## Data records

☆ ☆ ☆ ☆ ☆ ☆ ☆

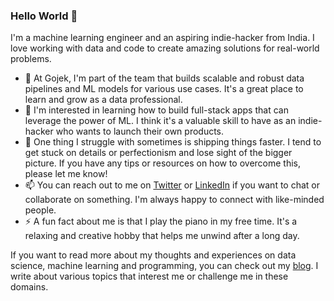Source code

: ### Hello World 👋

I'm a machine learning engineer and an aspiring indie-hacker from India. I love working with data and code to create amazing solutions for real-world problems. 

- 🔭 At Gojek, I'm part of the team that builds scalable and robust data pipelines and ML models for various use cases. It's a great place to learn and grow as a data professional. 
- 🌱 I'm interested in learning how to build full-stack apps that can leverage the power of ML. I think it's a valuable skill to have as an indie-hacker who wants to launch their own products.
- 🤔 One thing I struggle with sometimes is shipping things faster. I tend to get stuck on details or perfectionism and lose sight of the bigger picture. If you have any tips or resources on how to overcome this, please let me know!
- 📫 You can reach out to me on [Twitter](https://twitter.com/saikatkrdey) or [LinkedIn](https://in.linkedin.com/in/saikatkumardey) if you want to chat or collaborate on something. I'm always happy to connect with like-minded people.
- ⚡ A fun fact about me is that I play the piano in my free time. It's a relaxing and creative hobby that helps me unwind after a long day.

If you want to read more about my thoughts and experiences on data science, machine learning and programming, you can check out my [blog](https://saikatkumardey.com/). I write about various topics that interest me or challenge me in these domains.
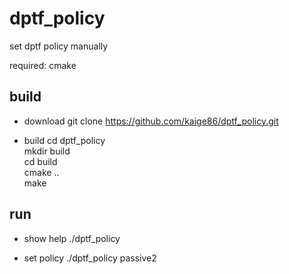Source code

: # dptf_policy
set dptf policy manually

required: cmake

## build

- download
git clone https://github.com/kaige86/dptf_policy.git

- build
cd dptf_policy  
mkdir build  
cd build  
cmake ..  
make  

## run

- show help
./dptf_policy  

- set policy
./dptf_policy passive2


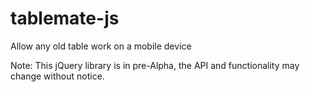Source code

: tablemate-js
============

Allow any old table work on a mobile device


Note: This jQuery library is in pre-Alpha, the API and functionality may change without notice.
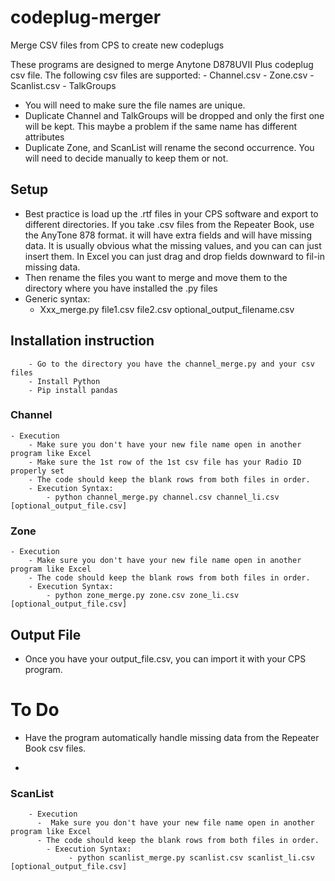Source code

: # codeplug-merger
Merge CSV files from CPS to create new codeplugs

These programs are designed to merge Anytone D878UVII Plus codeplug csv file.  The following csv files are supported:
        - Channel.csv
        - Zone.csv
        - Scanlist.csv
         - TalkGroups
- You will need to make sure the file names are unique.
- Duplicate Channel and TalkGroups will be dropped and only the first one will be kept.  This maybe a problem if the same name has different attributes
- Duplicate Zone, and ScanList will rename the second occurrence.    You will need to decide manually to keep them or not.
        
## Setup
- Best practice is load up the .rtf files in your CPS software and export to different directories.  If you take .csv files from the Repeater Book, use the AnyTone 878 format.  it will have extra fields and will have missing data.  It is usually obvious what the missing values, and you can can just insert them.  In Excel you can just drag and drop fields downward to fil-in missing data.
- Then rename the files you want to merge and move them to the directory where you have installed the .py files
- Generic syntax:
    - Xxx_merge.py file1.csv file2.csv optional_output_filename.csv
    
## Installation instruction
        - Go to the directory you have the channel_merge.py and your csv files
        - Install Python
        - Pip install pandas

    
### Channel
    - Execution
        - Make sure you don't have your new file name open in another program like Excel
        - Make sure the 1st row of the 1st csv file has your Radio ID properly set
        - The code should keep the blank rows from both files in order.
        - Execution Syntax:
            - python channel_merge.py channel.csv channel_li.csv [optional_output_file.csv]
### Zone
    - Execution
        - Make sure you don't have your new file name open in another program like Excel
        - The code should keep the blank rows from both files in order.
        - Execution Syntax:
            - python zone_merge.py zone.csv zone_li.csv [optional_output_file.csv]

## Output File
- Once you have your output_file.csv, you can import it with your CPS program.

# To Do
- Have the program automatically handle missing data from the Repeater Book csv files.

- 
  
### ScanList
        - Execution
          -  Make sure you don't have your new file name open in another program like Excel
          - The code should keep the blank rows from both files in order.
            - Execution Syntax:
                 - python scanlist_merge.py scanlist.csv scanlist_li.csv [optional_output_file.csv]

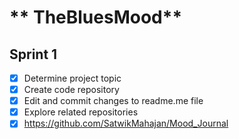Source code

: # ** TheBluesMood**
## **Sprint 1**
- [x] Determine project topic
- [x] Create code repository
- [x] Edit and commit changes to readme.me file
- [x] Explore related repositories
- [x] https://github.com/SatwikMahajan/Mood_Journal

☆ ☆ ☆ ☆ ☆ ☆ ☆

Write out all the entries precisely as given, omitting each image.

## Solved problem
Source code

: ### Hello World 👋

I'm a machine learning engineer and an aspiring indie-hacker from India. I love working with data and code to create amazing solutions for real-world problems. 

- 🔭 At Gojek, I'm part of the team that builds scalable and robust data pipelines and ML models for various use cases. It's a great place to learn and grow as a data professional. 
- 🌱 I'm interested in learning how to build full-stack apps that can leverage the power of ML. I think it's a valuable skill to have as an indie-hacker who wants to launch their own products.
- 🤔 One thing I struggle with sometimes is shipping things faster. I tend to get stuck on details or perfectionism and lose sight of the bigger picture. If you have any tips or resources on how to overcome this, please let me know!
- 📫 You can reach out to me on [Twitter](https://twitter.com/saikatkrdey) or [LinkedIn](https://in.linkedin.com/in/saikatkumardey) if you want to chat or collaborate on something. I'm always happy to connect with like-minded people.
- ⚡ A fun fact about me is that I play the piano in my free time. It's a relaxing and creative hobby that helps me unwind after a long day.

If you want to read more about my thoughts and experiences on data science, machine learning and programming, you can check out my [blog](https://saikatkumardey.com/). I write about various topics that interest me or challenge me in these domains.
Source code

: # dptf_policy
set dptf policy manually

required: cmake

## build

- download
git clone https://github.com/kaige86/dptf_policy.git

- build
cd dptf_policy  
mkdir build  
cd build  
cmake ..  
make  

## run

- show help
./dptf_policy  

- set policy
./dptf_policy passive2


Source code

: tablemate-js
============

Allow any old table work on a mobile device


Note: This jQuery library is in pre-Alpha, the API and functionality may change without notice.
Source code

: # codeplug-merger
Merge CSV files from CPS to create new codeplugs

These programs are designed to merge Anytone D878UVII Plus codeplug csv file.  The following csv files are supported:
        - Channel.csv
        - Zone.csv
        - Scanlist.csv
         - TalkGroups
- You will need to make sure the file names are unique.
- Duplicate Channel and TalkGroups will be dropped and only the first one will be kept.  This maybe a problem if the same name has different attributes
- Duplicate Zone, and ScanList will rename the second occurrence.    You will need to decide manually to keep them or not.
        
## Setup
- Best practice is load up the .rtf files in your CPS software and export to different directories.  If you take .csv files from the Repeater Book, use the AnyTone 878 format.  it will have extra fields and will have missing data.  It is usually obvious what the missing values, and you can can just insert them.  In Excel you can just drag and drop fields downward to fil-in missing data.
- Then rename the files you want to merge and move them to the directory where you have installed the .py files
- Generic syntax:
    - Xxx_merge.py file1.csv file2.csv optional_output_filename.csv
    
## Installation instruction
        - Go to the directory you have the channel_merge.py and your csv files
        - Install Python
        - Pip install pandas

    
### Channel
    - Execution
        - Make sure you don't have your new file name open in another program like Excel
        - Make sure the 1st row of the 1st csv file has your Radio ID properly set
        - The code should keep the blank rows from both files in order.
        - Execution Syntax:
            - python channel_merge.py channel.csv channel_li.csv [optional_output_file.csv]
### Zone
    - Execution
        - Make sure you don't have your new file name open in another program like Excel
        - The code should keep the blank rows from both files in order.
        - Execution Syntax:
            - python zone_merge.py zone.csv zone_li.csv [optional_output_file.csv]

## Output File
- Once you have your output_file.csv, you can import it with your CPS program.

# To Do
- Have the program automatically handle missing data from the Repeater Book csv files.

- 
  
### ScanList
        - Execution
          -  Make sure you don't have your new file name open in another program like Excel
          - The code should keep the blank rows from both files in order.
            - Execution Syntax:
                 - python scanlist_merge.py scanlist.csv scanlist_li.csv [optional_output_file.csv]

Source code

: # ** TheBluesMood**
## **Sprint 1**
- [x] Determine project topic
- [x] Create code repository
- [x] Edit and commit changes to readme.me file
- [x] Explore related repositories
- [x] https://github.com/SatwikMahajan/Mood_Journal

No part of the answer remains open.